- Opening Delimiter -
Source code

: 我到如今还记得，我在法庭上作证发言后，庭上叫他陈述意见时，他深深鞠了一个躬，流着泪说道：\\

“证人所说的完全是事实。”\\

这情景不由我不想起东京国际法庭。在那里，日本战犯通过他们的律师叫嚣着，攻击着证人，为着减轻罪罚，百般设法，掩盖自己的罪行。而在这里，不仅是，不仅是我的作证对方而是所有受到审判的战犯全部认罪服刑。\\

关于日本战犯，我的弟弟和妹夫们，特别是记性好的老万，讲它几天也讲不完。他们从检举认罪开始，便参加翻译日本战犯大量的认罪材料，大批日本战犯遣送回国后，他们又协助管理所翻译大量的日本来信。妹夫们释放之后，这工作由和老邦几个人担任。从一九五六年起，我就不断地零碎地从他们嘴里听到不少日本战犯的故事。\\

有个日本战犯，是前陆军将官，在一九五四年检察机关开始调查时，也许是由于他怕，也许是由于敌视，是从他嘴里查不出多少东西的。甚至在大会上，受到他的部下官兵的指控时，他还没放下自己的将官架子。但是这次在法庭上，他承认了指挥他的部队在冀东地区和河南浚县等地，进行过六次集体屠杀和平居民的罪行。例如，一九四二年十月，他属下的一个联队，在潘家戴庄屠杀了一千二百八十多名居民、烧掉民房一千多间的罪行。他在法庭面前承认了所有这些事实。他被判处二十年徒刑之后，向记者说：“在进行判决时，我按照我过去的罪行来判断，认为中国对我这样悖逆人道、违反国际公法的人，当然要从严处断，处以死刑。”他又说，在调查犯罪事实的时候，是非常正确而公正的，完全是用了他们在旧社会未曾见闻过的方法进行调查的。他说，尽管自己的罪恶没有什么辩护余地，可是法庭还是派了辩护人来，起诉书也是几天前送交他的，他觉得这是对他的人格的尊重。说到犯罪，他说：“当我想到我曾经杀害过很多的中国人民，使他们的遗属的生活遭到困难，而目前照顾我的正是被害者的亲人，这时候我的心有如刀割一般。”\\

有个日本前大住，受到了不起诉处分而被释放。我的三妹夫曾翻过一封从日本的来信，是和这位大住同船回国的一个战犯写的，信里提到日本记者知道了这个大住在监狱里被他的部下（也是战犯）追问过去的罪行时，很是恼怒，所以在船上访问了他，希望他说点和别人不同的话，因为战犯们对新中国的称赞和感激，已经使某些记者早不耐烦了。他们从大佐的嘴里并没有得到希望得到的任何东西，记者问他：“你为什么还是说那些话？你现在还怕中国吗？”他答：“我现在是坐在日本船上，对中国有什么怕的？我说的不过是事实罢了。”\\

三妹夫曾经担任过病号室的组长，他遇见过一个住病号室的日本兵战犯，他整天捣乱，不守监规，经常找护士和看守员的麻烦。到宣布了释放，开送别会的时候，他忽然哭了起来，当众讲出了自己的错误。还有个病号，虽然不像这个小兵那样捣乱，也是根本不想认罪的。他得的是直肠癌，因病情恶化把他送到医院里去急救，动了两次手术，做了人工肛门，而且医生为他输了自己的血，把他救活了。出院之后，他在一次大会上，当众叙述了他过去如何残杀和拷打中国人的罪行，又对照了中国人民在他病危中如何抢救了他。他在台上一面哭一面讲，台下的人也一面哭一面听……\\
- Closing Delimiter -
After locating the line that contains "有个日本战犯，是前陆军将官，", please copy exactly every line from the start of the records through it, and nothing else.

Source code

: 我到如今还记得，我在法庭上作证发言后，庭上叫他陈述意见时，他深深鞠了一个躬，流着泪说道：\\

“证人所说的完全是事实。”\\

这情景不由我不想起东京国际法庭。在那里，日本战犯通过他们的律师叫嚣着，攻击着证人，为着减轻罪罚，百般设法，掩盖自己的罪行。而在这里，不仅是，不仅是我的作证对方而是所有受到审判的战犯全部认罪服刑。\\

关于日本战犯，我的弟弟和妹夫们，特别是记性好的老万，讲它几天也讲不完。他们从检举认罪开始，便参加翻译日本战犯大量的认罪材料，大批日本战犯遣送回国后，他们又协助管理所翻译大量的日本来信。妹夫们释放之后，这工作由和老邦几个人担任。从一九五六年起，我就不断地零碎地从他们嘴里听到不少日本战犯的故事。\\

有个日本战犯，是前陆军将官，在一九五四年检察机关开始调查时，也许是由于他怕，也许是由于敌视，是从他嘴里查不出多少东西的。甚至在大会上，受到他的部下官兵的指控时，他还没放下自己的将官架子。但是这次在法庭上，他承认了指挥他的部队在冀东地区和河南浚县等地，进行过六次集体屠杀和平居民的罪行。例如，一九四二年十月，他属下的一个联队，在潘家戴庄屠杀了一千二百八十多名居民、烧掉民房一千多间的罪行。他在法庭面前承认了所有这些事实。他被判处二十年徒刑之后，向记者说：“在进行判决时，我按照我过去的罪行来判断，认为中国对我这样悖逆人道、违反国际公法的人，当然要从严处断，处以死刑。”他又说，在调查犯罪事实的时候，是非常正确而公正的，完全是用了他们在旧社会未曾见闻过的方法进行调查的。他说，尽管自己的罪恶没有什么辩护余地，可是法庭还是派了辩护人来，起诉书也是几天前送交他的，他觉得这是对他的人格的尊重。说到犯罪，他说：“当我想到我曾经杀害过很多的中国人民，使他们的遗属的生活遭到困难，而目前照顾我的正是被害者的亲人，这时候我的心有如刀割一般。”\\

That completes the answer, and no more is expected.